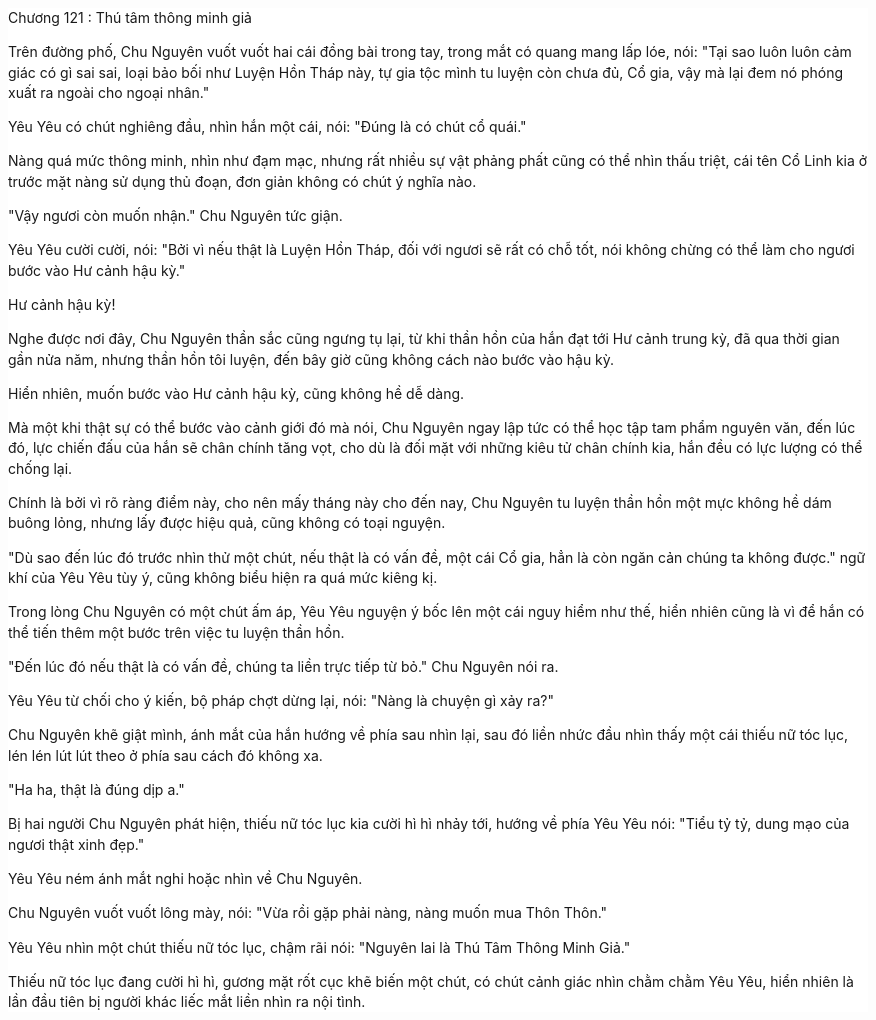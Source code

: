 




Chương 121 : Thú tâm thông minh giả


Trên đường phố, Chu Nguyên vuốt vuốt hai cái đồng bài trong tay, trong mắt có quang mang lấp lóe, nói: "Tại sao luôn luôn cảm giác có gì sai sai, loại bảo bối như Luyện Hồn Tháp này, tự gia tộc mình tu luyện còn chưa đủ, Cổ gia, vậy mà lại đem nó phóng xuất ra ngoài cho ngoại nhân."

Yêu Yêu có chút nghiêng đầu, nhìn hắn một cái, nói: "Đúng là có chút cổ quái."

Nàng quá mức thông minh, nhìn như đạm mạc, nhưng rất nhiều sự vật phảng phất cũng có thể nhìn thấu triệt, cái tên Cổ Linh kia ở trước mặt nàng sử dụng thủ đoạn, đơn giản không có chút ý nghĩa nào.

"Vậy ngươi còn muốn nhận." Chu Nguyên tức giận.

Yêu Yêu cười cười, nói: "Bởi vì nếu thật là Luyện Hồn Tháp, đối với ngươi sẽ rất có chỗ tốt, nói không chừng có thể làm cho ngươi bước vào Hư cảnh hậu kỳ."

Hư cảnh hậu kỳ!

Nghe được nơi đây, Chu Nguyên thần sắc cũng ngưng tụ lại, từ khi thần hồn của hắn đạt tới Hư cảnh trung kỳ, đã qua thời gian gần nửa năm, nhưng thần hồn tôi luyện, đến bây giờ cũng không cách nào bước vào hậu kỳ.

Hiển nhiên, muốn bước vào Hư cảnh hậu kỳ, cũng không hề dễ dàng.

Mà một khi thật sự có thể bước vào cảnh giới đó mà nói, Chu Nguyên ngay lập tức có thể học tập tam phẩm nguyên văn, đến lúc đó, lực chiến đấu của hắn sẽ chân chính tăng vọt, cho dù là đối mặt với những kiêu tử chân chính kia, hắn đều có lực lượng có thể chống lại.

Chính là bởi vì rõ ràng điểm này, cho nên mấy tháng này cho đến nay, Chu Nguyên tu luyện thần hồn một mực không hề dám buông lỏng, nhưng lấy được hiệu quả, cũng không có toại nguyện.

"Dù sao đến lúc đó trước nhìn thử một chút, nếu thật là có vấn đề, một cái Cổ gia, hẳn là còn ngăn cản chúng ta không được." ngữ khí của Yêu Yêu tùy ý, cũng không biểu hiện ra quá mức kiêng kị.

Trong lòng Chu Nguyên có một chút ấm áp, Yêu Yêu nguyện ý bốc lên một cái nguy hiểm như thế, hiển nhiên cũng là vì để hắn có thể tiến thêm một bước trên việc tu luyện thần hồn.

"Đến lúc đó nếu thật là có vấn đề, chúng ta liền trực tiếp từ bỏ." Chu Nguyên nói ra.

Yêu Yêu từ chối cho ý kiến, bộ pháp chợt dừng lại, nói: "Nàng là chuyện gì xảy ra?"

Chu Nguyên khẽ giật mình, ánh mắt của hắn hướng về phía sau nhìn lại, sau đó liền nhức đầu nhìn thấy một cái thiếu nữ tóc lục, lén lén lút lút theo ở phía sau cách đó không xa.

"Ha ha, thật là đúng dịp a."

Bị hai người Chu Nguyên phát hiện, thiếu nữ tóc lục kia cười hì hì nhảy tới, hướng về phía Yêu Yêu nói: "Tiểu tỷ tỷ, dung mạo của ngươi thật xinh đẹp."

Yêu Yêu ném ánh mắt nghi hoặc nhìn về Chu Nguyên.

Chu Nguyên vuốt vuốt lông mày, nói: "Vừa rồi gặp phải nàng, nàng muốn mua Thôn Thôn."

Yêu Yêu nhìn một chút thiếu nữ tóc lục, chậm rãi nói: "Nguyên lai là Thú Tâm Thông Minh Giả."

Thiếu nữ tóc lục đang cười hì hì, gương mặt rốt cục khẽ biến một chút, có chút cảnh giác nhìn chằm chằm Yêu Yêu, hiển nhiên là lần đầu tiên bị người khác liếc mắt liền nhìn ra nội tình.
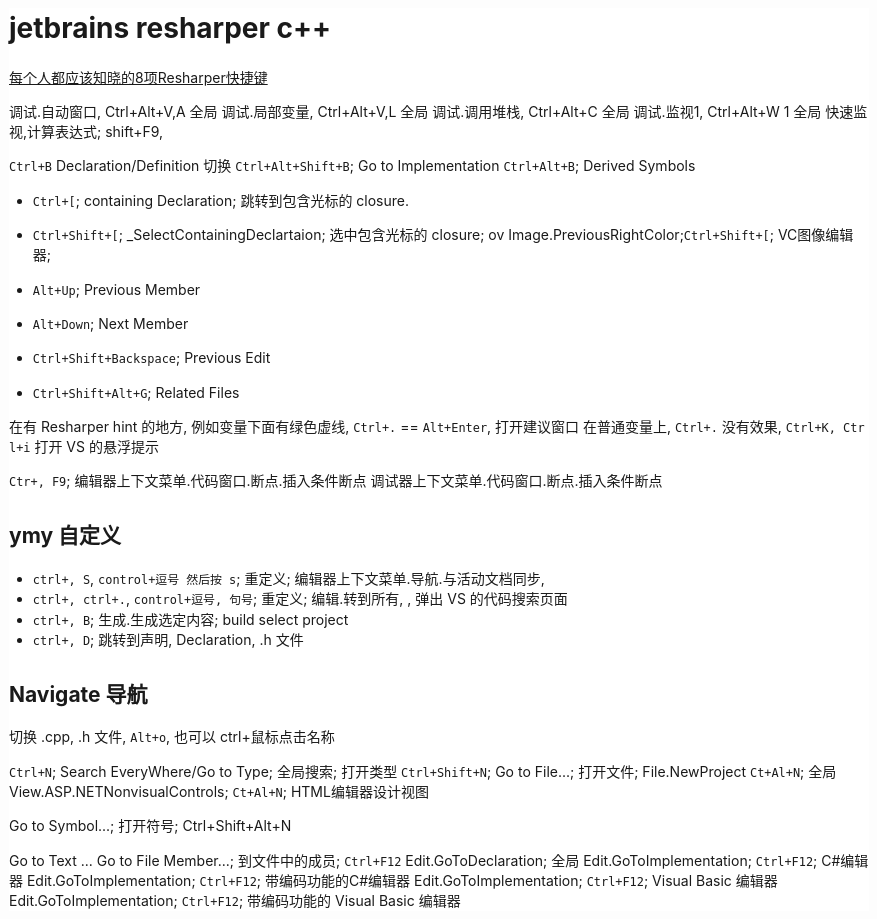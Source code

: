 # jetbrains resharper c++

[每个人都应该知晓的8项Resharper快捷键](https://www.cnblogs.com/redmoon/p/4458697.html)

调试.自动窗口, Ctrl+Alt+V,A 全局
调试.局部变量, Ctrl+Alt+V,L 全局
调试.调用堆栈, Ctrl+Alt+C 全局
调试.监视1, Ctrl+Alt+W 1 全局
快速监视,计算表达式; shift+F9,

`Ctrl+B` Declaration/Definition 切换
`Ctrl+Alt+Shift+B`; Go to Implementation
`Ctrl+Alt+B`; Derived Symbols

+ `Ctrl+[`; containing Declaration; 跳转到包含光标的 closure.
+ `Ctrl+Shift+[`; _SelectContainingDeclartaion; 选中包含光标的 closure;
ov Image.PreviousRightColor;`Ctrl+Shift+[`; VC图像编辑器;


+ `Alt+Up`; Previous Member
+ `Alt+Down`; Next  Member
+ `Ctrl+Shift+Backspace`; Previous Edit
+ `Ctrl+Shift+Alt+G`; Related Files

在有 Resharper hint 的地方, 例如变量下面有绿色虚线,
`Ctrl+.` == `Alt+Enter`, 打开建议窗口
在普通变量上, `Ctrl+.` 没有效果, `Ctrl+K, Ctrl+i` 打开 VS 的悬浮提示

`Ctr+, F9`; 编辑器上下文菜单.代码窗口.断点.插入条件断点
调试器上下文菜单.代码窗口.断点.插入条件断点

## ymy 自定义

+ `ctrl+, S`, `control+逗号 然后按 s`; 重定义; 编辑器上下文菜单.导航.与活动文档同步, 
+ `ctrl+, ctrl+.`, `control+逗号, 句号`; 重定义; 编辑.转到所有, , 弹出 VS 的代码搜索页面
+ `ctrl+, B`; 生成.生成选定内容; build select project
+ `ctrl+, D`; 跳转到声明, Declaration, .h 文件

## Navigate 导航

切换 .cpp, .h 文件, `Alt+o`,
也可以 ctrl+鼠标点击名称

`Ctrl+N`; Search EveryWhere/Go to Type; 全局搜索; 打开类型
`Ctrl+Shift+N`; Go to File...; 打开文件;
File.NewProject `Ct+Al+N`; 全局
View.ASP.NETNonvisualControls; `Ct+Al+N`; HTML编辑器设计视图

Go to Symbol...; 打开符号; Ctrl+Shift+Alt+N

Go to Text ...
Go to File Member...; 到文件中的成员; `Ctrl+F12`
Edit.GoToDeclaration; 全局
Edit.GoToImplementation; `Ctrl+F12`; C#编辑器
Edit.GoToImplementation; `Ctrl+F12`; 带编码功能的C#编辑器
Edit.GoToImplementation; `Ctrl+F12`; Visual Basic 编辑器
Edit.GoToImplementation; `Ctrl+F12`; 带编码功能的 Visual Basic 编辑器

============

Reproduce the listing exactly, minus its pictures.

Worked solution:
Source code

: 




Chương 121 : Thú tâm thông minh giả


Trên đường phố, Chu Nguyên vuốt vuốt hai cái đồng bài trong tay, trong mắt có quang mang lấp lóe, nói: "Tại sao luôn luôn cảm giác có gì sai sai, loại bảo bối như Luyện Hồn Tháp này, tự gia tộc mình tu luyện còn chưa đủ, Cổ gia, vậy mà lại đem nó phóng xuất ra ngoài cho ngoại nhân."

Yêu Yêu có chút nghiêng đầu, nhìn hắn một cái, nói: "Đúng là có chút cổ quái."

Nàng quá mức thông minh, nhìn như đạm mạc, nhưng rất nhiều sự vật phảng phất cũng có thể nhìn thấu triệt, cái tên Cổ Linh kia ở trước mặt nàng sử dụng thủ đoạn, đơn giản không có chút ý nghĩa nào.

"Vậy ngươi còn muốn nhận." Chu Nguyên tức giận.

Yêu Yêu cười cười, nói: "Bởi vì nếu thật là Luyện Hồn Tháp, đối với ngươi sẽ rất có chỗ tốt, nói không chừng có thể làm cho ngươi bước vào Hư cảnh hậu kỳ."

Hư cảnh hậu kỳ!

Nghe được nơi đây, Chu Nguyên thần sắc cũng ngưng tụ lại, từ khi thần hồn của hắn đạt tới Hư cảnh trung kỳ, đã qua thời gian gần nửa năm, nhưng thần hồn tôi luyện, đến bây giờ cũng không cách nào bước vào hậu kỳ.

Hiển nhiên, muốn bước vào Hư cảnh hậu kỳ, cũng không hề dễ dàng.

Mà một khi thật sự có thể bước vào cảnh giới đó mà nói, Chu Nguyên ngay lập tức có thể học tập tam phẩm nguyên văn, đến lúc đó, lực chiến đấu của hắn sẽ chân chính tăng vọt, cho dù là đối mặt với những kiêu tử chân chính kia, hắn đều có lực lượng có thể chống lại.

Chính là bởi vì rõ ràng điểm này, cho nên mấy tháng này cho đến nay, Chu Nguyên tu luyện thần hồn một mực không hề dám buông lỏng, nhưng lấy được hiệu quả, cũng không có toại nguyện.

"Dù sao đến lúc đó trước nhìn thử một chút, nếu thật là có vấn đề, một cái Cổ gia, hẳn là còn ngăn cản chúng ta không được." ngữ khí của Yêu Yêu tùy ý, cũng không biểu hiện ra quá mức kiêng kị.

Trong lòng Chu Nguyên có một chút ấm áp, Yêu Yêu nguyện ý bốc lên một cái nguy hiểm như thế, hiển nhiên cũng là vì để hắn có thể tiến thêm một bước trên việc tu luyện thần hồn.

"Đến lúc đó nếu thật là có vấn đề, chúng ta liền trực tiếp từ bỏ." Chu Nguyên nói ra.

Yêu Yêu từ chối cho ý kiến, bộ pháp chợt dừng lại, nói: "Nàng là chuyện gì xảy ra?"

Chu Nguyên khẽ giật mình, ánh mắt của hắn hướng về phía sau nhìn lại, sau đó liền nhức đầu nhìn thấy một cái thiếu nữ tóc lục, lén lén lút lút theo ở phía sau cách đó không xa.

"Ha ha, thật là đúng dịp a."

Bị hai người Chu Nguyên phát hiện, thiếu nữ tóc lục kia cười hì hì nhảy tới, hướng về phía Yêu Yêu nói: "Tiểu tỷ tỷ, dung mạo của ngươi thật xinh đẹp."

Yêu Yêu ném ánh mắt nghi hoặc nhìn về Chu Nguyên.

Chu Nguyên vuốt vuốt lông mày, nói: "Vừa rồi gặp phải nàng, nàng muốn mua Thôn Thôn."

Yêu Yêu nhìn một chút thiếu nữ tóc lục, chậm rãi nói: "Nguyên lai là Thú Tâm Thông Minh Giả."

Thiếu nữ tóc lục đang cười hì hì, gương mặt rốt cục khẽ biến một chút, có chút cảnh giác nhìn chằm chằm Yêu Yêu, hiển nhiên là lần đầu tiên bị người khác liếc mắt liền nhìn ra nội tình.
Source code

: # jetbrains resharper c++

[每个人都应该知晓的8项Resharper快捷键](https://www.cnblogs.com/redmoon/p/4458697.html)

调试.自动窗口, Ctrl+Alt+V,A 全局
调试.局部变量, Ctrl+Alt+V,L 全局
调试.调用堆栈, Ctrl+Alt+C 全局
调试.监视1, Ctrl+Alt+W 1 全局
快速监视,计算表达式; shift+F9,

`Ctrl+B` Declaration/Definition 切换
`Ctrl+Alt+Shift+B`; Go to Implementation
`Ctrl+Alt+B`; Derived Symbols

+ `Ctrl+[`; containing Declaration; 跳转到包含光标的 closure.
+ `Ctrl+Shift+[`; _SelectContainingDeclartaion; 选中包含光标的 closure;
ov Image.PreviousRightColor;`Ctrl+Shift+[`; VC图像编辑器;


+ `Alt+Up`; Previous Member
+ `Alt+Down`; Next  Member
+ `Ctrl+Shift+Backspace`; Previous Edit
+ `Ctrl+Shift+Alt+G`; Related Files

在有 Resharper hint 的地方, 例如变量下面有绿色虚线,
`Ctrl+.` == `Alt+Enter`, 打开建议窗口
在普通变量上, `Ctrl+.` 没有效果, `Ctrl+K, Ctrl+i` 打开 VS 的悬浮提示

`Ctr+, F9`; 编辑器上下文菜单.代码窗口.断点.插入条件断点
调试器上下文菜单.代码窗口.断点.插入条件断点

## ymy 自定义

+ `ctrl+, S`, `control+逗号 然后按 s`; 重定义; 编辑器上下文菜单.导航.与活动文档同步, 
+ `ctrl+, ctrl+.`, `control+逗号, 句号`; 重定义; 编辑.转到所有, , 弹出 VS 的代码搜索页面
+ `ctrl+, B`; 生成.生成选定内容; build select project
+ `ctrl+, D`; 跳转到声明, Declaration, .h 文件

## Navigate 导航

切换 .cpp, .h 文件, `Alt+o`,
也可以 ctrl+鼠标点击名称

`Ctrl+N`; Search EveryWhere/Go to Type; 全局搜索; 打开类型
`Ctrl+Shift+N`; Go to File...; 打开文件;
File.NewProject `Ct+Al+N`; 全局
View.ASP.NETNonvisualControls; `Ct+Al+N`; HTML编辑器设计视图

Go to Symbol...; 打开符号; Ctrl+Shift+Alt+N

Go to Text ...
Go to File Member...; 到文件中的成员; `Ctrl+F12`
Edit.GoToDeclaration; 全局
Edit.GoToImplementation; `Ctrl+F12`; C#编辑器
Edit.GoToImplementation; `Ctrl+F12`; 带编码功能的C#编辑器
Edit.GoToImplementation; `Ctrl+F12`; Visual Basic 编辑器
Edit.GoToImplementation; `Ctrl+F12`; 带编码功能的 Visual Basic 编辑器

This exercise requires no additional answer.